EXERCISE PROMPT: Output what the records say, word for word, with no images.

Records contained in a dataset
=-=-=-=-=
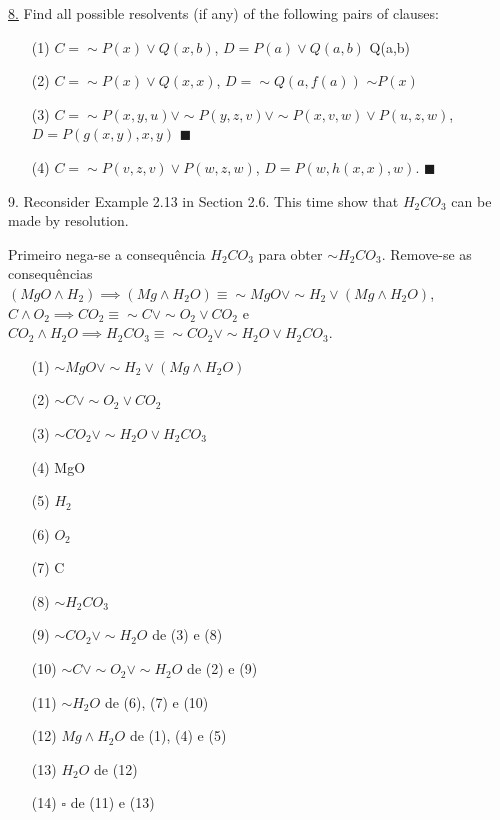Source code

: \underline{8.} Find all possible resolvents (if any) of the following pairs of clauses:
\begin{itemize}
 \item[(1)] $ C = \sim P(x) \vee Q(x,b) $, $ D = P(a) \vee Q(a,b) $ \newline
Q(a,b)
 \item[(2)] $ C = \sim P(x) \vee Q(x,x) $, $ D = \sim Q (a,f(a)) $ \newline
$\sim P(x)$
 \item[(3)] $ C = \sim P(x,y,u) \vee \sim P(y,z,v) \vee \sim P(x,v,w) \vee P(u,z,w) $, $ D = P(g(x,y),x,y) $ \newline
$ \blacksquare $
 \item[(4)] $ C = \sim P(v,z,v) \vee P(w,z,w) $, $ D = P(w,h(x,x),w) $. \newline
$ \blacksquare $
\end{itemize}

9. Reconsider Example 2.13 in Section 2.6. This time show that $H_2CO_3$ can be made by resolution.

Primeiro nega-se a consequência $H_2CO_3$ para obter $ \sim H_2CO_3 $. Remove-se as consequências $ (MgO \wedge H_2) \implies (Mg \wedge H_2O) \equiv \sim MgO \vee \sim H_2 \vee (Mg \wedge H_2O)$, $ C \wedge O_2 \implies CO_2 \equiv \sim C \vee \sim O_2 \vee CO_2$ e $ CO_2 \wedge H_2O \implies H_2CO_3 \equiv \sim CO_2 \vee \sim H_2O \vee H_2CO_3$.

\begin{itemize}
 \item[(1)] $ \sim MgO \vee \sim H_2 \vee (Mg \wedge H_2O) $
 \item[(2)] $ \sim C \vee \sim O_2 \vee CO_2 $
 \item[(3)] $ \sim CO_2 \vee \sim H_2O \vee H_2CO_3 $
 \item[(4)] MgO
 \item[(5)] $ H_2 $
 \item[(6)] $ O_2 $
 \item[(7)] C
 \item[(8)] $ \sim H_2CO_3 $
 \item[(9)] $ \sim CO_2 \vee \sim H_2O $ de (3) e (8)
 \item[(10)] $ \sim C \vee \sim O_2 \vee \sim H_2O $ de (2) e (9)
 \item[(11)] $ \sim H_2O $ de (6), (7) e (10)
 \item[(12)] $ Mg \wedge H_2O $ de (1), (4) e (5)
 \item[(13)] $ H_2O $ de (12)
 \item[(14)] $ \square $ de (11) e (13)
\end{itemize}

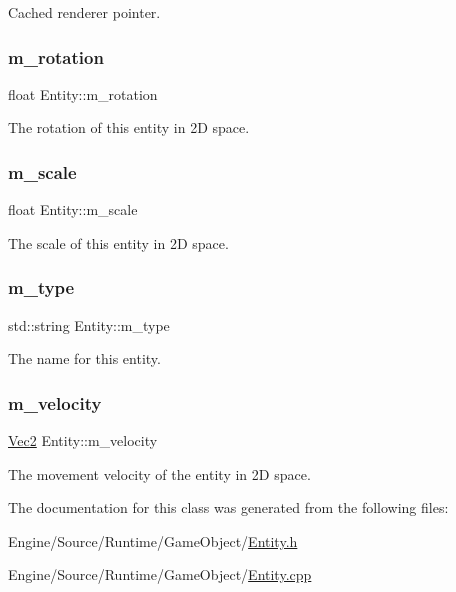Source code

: Cached renderer pointer. \mbox{\label{class_entity_aa3ffa7fffee42fdf090ce02b56d6f305}} 
\subsubsection{\texorpdfstring{m\+\_\+rotation}{m\_rotation}}
{\footnotesize\ttfamily float Entity\+::m\+\_\+rotation\hspace{0.3cm}{\ttfamily [protected]}}

The rotation of this entity in 2D space. \mbox{\label{class_entity_a044400bb406b1494de4013a6df8a5933}} 
\subsubsection{\texorpdfstring{m\+\_\+scale}{m\_scale}}
{\footnotesize\ttfamily float Entity\+::m\+\_\+scale\hspace{0.3cm}{\ttfamily [protected]}}

The scale of this entity in 2D space. \mbox{\label{class_entity_ab0e743c5f841392748e675c43d3a33c4}} 
\subsubsection{\texorpdfstring{m\+\_\+type}{m\_type}}
{\footnotesize\ttfamily std\+::string Entity\+::m\+\_\+type\hspace{0.3cm}{\ttfamily [protected]}}

The name for this entity. \mbox{\label{class_entity_ae284f1957cfefc2bd7fd02812a1ee62e}} 
\subsubsection{\texorpdfstring{m\+\_\+velocity}{m\_velocity}}
{\footnotesize\ttfamily \mbox{\hyperlink{struct_vec2}{Vec2}} Entity\+::m\+\_\+velocity\hspace{0.3cm}{\ttfamily [protected]}}

The movement velocity of the entity in 2D space. 

The documentation for this class was generated from the following files\+:\begin{DoxyCompactItemize}
\item 
Engine/\+Source/\+Runtime/\+Game\+Object/\mbox{\hyperlink{_entity_8h}{Entity.\+h}}\item 
Engine/\+Source/\+Runtime/\+Game\+Object/\mbox{\hyperlink{_entity_8cpp}{Entity.\+cpp}}\end{DoxyCompactItemize}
=-=-=-=-=
WRITTEN SOLUTION:
Source code

: \underline{8.} Find all possible resolvents (if any) of the following pairs of clauses:
\begin{itemize}
 \item[(1)] $ C = \sim P(x) \vee Q(x,b) $, $ D = P(a) \vee Q(a,b) $ \newline
Q(a,b)
 \item[(2)] $ C = \sim P(x) \vee Q(x,x) $, $ D = \sim Q (a,f(a)) $ \newline
$\sim P(x)$
 \item[(3)] $ C = \sim P(x,y,u) \vee \sim P(y,z,v) \vee \sim P(x,v,w) \vee P(u,z,w) $, $ D = P(g(x,y),x,y) $ \newline
$ \blacksquare $
 \item[(4)] $ C = \sim P(v,z,v) \vee P(w,z,w) $, $ D = P(w,h(x,x),w) $. \newline
$ \blacksquare $
\end{itemize}

9. Reconsider Example 2.13 in Section 2.6. This time show that $H_2CO_3$ can be made by resolution.

Primeiro nega-se a consequência $H_2CO_3$ para obter $ \sim H_2CO_3 $. Remove-se as consequências $ (MgO \wedge H_2) \implies (Mg \wedge H_2O) \equiv \sim MgO \vee \sim H_2 \vee (Mg \wedge H_2O)$, $ C \wedge O_2 \implies CO_2 \equiv \sim C \vee \sim O_2 \vee CO_2$ e $ CO_2 \wedge H_2O \implies H_2CO_3 \equiv \sim CO_2 \vee \sim H_2O \vee H_2CO_3$.

\begin{itemize}
 \item[(1)] $ \sim MgO \vee \sim H_2 \vee (Mg \wedge H_2O) $
 \item[(2)] $ \sim C \vee \sim O_2 \vee CO_2 $
 \item[(3)] $ \sim CO_2 \vee \sim H_2O \vee H_2CO_3 $
 \item[(4)] MgO
 \item[(5)] $ H_2 $
 \item[(6)] $ O_2 $
 \item[(7)] C
 \item[(8)] $ \sim H_2CO_3 $
 \item[(9)] $ \sim CO_2 \vee \sim H_2O $ de (3) e (8)
 \item[(10)] $ \sim C \vee \sim O_2 \vee \sim H_2O $ de (2) e (9)
 \item[(11)] $ \sim H_2O $ de (6), (7) e (10)
 \item[(12)] $ Mg \wedge H_2O $ de (1), (4) e (5)
 \item[(13)] $ H_2O $ de (12)
 \item[(14)] $ \square $ de (11) e (13)
\end{itemize}

Source code

: Cached renderer pointer. \mbox{\label{class_entity_aa3ffa7fffee42fdf090ce02b56d6f305}} 
\subsubsection{\texorpdfstring{m\+\_\+rotation}{m\_rotation}}
{\footnotesize\ttfamily float Entity\+::m\+\_\+rotation\hspace{0.3cm}{\ttfamily [protected]}}

The rotation of this entity in 2D space. \mbox{\label{class_entity_a044400bb406b1494de4013a6df8a5933}} 
\subsubsection{\texorpdfstring{m\+\_\+scale}{m\_scale}}
{\footnotesize\ttfamily float Entity\+::m\+\_\+scale\hspace{0.3cm}{\ttfamily [protected]}}

The scale of this entity in 2D space. \mbox{\label{class_entity_ab0e743c5f841392748e675c43d3a33c4}} 
\subsubsection{\texorpdfstring{m\+\_\+type}{m\_type}}
{\footnotesize\ttfamily std\+::string Entity\+::m\+\_\+type\hspace{0.3cm}{\ttfamily [protected]}}

The name for this entity. \mbox{\label{class_entity_ae284f1957cfefc2bd7fd02812a1ee62e}} 
\subsubsection{\texorpdfstring{m\+\_\+velocity}{m\_velocity}}
{\footnotesize\ttfamily \mbox{\hyperlink{struct_vec2}{Vec2}} Entity\+::m\+\_\+velocity\hspace{0.3cm}{\ttfamily [protected]}}

The movement velocity of the entity in 2D space. 

The documentation for this class was generated from the following files\+:\begin{DoxyCompactItemize}
\item 
Engine/\+Source/\+Runtime/\+Game\+Object/\mbox{\hyperlink{_entity_8h}{Entity.\+h}}\item 
Engine/\+Source/\+Runtime/\+Game\+Object/\mbox{\hyperlink{_entity_8cpp}{Entity.\+cpp}}\end{DoxyCompactItemize}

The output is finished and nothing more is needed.